The damning report also found that one of the Taoiseach’s most trusted advisors, P.J. Mara, was found not to have co-operated with the inquiry in relation to funds he held in offshore accounts. As a result he was forced to resign as director of elections during the recent Nice campaign.
But the Flood Tribunal isn’t over. The next phase of the investigation will examine allegations that former Fianna Fail Minister and EU Commissioner Padraig Flynn took bribes from another property developer. It will also look at the activities of Dublin TD Liam Lawlor, who has already served two terms in jail for failing to cooperate with the Tribunal.

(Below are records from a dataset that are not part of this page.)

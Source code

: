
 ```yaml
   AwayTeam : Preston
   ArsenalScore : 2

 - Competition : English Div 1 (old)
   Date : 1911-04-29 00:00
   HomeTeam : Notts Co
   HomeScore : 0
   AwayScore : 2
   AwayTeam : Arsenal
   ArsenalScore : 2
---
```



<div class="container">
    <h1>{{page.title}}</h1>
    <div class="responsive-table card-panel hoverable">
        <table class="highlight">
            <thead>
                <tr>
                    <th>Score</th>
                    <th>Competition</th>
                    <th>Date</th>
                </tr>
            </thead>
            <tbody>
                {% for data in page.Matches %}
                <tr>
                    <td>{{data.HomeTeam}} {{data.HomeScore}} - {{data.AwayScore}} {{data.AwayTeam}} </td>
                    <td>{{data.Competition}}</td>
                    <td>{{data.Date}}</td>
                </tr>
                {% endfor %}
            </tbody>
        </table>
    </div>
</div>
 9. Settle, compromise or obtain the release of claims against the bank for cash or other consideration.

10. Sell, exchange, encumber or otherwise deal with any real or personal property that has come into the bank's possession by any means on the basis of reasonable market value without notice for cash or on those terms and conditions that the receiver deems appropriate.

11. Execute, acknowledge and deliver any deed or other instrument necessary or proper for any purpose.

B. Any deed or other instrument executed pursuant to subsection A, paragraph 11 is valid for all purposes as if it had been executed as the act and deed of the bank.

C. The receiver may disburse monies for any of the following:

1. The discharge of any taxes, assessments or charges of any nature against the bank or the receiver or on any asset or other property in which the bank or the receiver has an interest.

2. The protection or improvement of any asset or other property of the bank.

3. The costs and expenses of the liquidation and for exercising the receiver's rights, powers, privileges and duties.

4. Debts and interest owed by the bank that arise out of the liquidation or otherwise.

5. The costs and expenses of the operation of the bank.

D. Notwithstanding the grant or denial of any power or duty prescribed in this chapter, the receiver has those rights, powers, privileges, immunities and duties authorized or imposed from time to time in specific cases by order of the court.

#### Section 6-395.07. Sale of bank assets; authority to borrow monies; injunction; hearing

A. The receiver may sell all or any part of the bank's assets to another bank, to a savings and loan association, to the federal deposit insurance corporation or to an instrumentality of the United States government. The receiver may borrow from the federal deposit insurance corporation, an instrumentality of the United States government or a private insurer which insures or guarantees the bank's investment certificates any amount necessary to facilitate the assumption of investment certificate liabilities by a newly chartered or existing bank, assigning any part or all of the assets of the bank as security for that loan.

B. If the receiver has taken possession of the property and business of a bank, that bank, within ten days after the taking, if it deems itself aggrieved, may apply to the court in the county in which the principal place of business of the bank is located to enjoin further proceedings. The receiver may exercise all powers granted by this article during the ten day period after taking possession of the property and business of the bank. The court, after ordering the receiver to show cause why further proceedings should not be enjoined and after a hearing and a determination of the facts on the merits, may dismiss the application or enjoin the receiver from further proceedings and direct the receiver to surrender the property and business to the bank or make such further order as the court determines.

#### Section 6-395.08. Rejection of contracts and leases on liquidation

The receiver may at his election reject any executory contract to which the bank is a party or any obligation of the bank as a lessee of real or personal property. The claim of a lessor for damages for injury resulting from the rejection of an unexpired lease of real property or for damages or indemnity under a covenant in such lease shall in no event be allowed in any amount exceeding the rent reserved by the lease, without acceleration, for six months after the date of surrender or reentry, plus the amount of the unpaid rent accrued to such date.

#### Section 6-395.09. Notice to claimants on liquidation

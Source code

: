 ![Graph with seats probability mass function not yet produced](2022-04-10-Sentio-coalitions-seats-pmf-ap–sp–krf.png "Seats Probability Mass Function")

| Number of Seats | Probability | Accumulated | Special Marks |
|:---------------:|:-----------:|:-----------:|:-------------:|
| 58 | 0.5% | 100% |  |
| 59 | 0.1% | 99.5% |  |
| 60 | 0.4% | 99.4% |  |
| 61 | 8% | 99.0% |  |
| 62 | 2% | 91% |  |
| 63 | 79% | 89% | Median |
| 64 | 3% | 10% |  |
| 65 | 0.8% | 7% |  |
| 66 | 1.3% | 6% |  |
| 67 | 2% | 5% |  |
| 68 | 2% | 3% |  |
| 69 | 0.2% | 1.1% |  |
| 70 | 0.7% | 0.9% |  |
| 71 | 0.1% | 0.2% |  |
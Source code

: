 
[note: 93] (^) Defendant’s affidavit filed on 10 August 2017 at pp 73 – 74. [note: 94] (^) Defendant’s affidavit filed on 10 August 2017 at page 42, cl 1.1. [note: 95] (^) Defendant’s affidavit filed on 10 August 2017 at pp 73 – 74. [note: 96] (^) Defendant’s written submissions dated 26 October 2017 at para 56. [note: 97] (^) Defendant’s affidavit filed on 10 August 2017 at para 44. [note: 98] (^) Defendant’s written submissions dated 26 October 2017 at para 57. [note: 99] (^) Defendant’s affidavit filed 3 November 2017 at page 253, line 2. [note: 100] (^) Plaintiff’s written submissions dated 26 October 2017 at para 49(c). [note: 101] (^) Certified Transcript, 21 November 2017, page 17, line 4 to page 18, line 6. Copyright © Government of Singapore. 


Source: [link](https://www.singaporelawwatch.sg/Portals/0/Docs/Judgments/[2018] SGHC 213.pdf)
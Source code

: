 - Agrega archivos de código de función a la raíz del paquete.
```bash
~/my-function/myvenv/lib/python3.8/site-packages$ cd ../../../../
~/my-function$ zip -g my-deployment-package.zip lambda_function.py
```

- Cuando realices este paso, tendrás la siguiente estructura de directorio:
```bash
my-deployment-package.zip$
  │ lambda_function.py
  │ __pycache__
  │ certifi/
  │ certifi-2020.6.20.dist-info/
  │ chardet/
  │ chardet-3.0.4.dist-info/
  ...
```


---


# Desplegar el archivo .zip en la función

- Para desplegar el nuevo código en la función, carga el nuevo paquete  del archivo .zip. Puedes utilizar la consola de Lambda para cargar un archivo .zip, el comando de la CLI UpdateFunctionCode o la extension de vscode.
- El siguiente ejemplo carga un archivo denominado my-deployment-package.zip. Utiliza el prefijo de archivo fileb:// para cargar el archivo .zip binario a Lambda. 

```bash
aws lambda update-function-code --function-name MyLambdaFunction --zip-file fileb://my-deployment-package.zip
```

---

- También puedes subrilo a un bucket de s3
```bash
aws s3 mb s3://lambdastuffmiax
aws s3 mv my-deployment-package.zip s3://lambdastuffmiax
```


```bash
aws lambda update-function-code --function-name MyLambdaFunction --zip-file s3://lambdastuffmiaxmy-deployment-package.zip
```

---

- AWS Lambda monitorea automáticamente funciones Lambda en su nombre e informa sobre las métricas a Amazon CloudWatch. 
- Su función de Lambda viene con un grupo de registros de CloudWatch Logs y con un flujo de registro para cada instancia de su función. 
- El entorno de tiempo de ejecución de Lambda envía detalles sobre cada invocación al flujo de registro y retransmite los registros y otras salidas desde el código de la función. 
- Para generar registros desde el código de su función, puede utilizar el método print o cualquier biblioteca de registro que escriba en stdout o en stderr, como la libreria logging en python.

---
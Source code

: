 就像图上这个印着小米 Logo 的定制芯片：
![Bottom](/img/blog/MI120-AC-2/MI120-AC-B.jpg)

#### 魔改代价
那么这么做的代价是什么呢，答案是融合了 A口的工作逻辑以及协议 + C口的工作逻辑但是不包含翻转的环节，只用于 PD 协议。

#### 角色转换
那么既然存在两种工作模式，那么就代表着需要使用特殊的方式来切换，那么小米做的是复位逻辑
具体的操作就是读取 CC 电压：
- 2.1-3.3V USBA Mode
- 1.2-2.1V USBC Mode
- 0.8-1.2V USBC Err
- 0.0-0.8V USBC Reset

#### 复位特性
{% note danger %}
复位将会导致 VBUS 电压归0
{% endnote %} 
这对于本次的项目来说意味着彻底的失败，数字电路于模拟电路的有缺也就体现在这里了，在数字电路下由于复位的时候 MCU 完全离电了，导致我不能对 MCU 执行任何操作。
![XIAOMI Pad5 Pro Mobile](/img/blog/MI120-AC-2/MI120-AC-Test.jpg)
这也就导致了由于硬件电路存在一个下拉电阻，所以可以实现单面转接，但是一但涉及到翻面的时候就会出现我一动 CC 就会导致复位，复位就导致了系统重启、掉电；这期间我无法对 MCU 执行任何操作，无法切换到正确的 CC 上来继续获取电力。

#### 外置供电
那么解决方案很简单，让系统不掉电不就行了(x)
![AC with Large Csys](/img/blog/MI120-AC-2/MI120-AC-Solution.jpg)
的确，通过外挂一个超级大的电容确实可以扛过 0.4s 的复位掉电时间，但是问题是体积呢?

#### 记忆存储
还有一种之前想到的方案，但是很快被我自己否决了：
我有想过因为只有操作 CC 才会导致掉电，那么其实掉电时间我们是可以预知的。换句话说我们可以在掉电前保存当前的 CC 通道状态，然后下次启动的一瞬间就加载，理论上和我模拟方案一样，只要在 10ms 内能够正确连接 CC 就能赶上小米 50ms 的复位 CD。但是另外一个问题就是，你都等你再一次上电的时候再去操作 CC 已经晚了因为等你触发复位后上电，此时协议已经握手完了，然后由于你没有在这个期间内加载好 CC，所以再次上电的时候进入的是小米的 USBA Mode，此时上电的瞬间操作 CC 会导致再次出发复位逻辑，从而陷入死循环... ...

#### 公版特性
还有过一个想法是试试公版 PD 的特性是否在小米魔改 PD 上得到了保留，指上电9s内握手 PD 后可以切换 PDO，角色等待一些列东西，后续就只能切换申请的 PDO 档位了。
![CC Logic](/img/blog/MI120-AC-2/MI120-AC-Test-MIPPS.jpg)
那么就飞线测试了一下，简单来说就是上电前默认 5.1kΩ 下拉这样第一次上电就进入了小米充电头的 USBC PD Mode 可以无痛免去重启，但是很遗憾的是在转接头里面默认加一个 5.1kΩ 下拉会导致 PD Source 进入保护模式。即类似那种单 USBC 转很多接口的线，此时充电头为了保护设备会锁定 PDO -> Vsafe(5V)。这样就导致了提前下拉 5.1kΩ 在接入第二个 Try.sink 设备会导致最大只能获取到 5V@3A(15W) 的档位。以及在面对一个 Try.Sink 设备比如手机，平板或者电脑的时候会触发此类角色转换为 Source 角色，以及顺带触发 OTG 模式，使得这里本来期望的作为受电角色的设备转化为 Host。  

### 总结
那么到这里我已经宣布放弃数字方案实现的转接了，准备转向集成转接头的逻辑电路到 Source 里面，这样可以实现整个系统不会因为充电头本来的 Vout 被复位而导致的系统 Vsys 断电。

The Taoiseach Bertie Ahem appointed Lawlor to the parliament’s ethics committee.
The Flood Tribunal is also investigating claims that a serving Government Minister took £80,000 in bribes from a property developer.
Bertie Ahem is known as the “Teflon Taoiseach” because until now he has never been tainted by political corruption within his own party — Fianna Fail.
But since Ahem was reelected in May the electorate has turned on the party and, uncharacteristically, on him. He has seen his personal rating in the opinion polls fall by 19 per cent to an all-time low.
In recent months Ahem has faced increasing scrutiny about decisions he made granting tax favors to individual businessmen.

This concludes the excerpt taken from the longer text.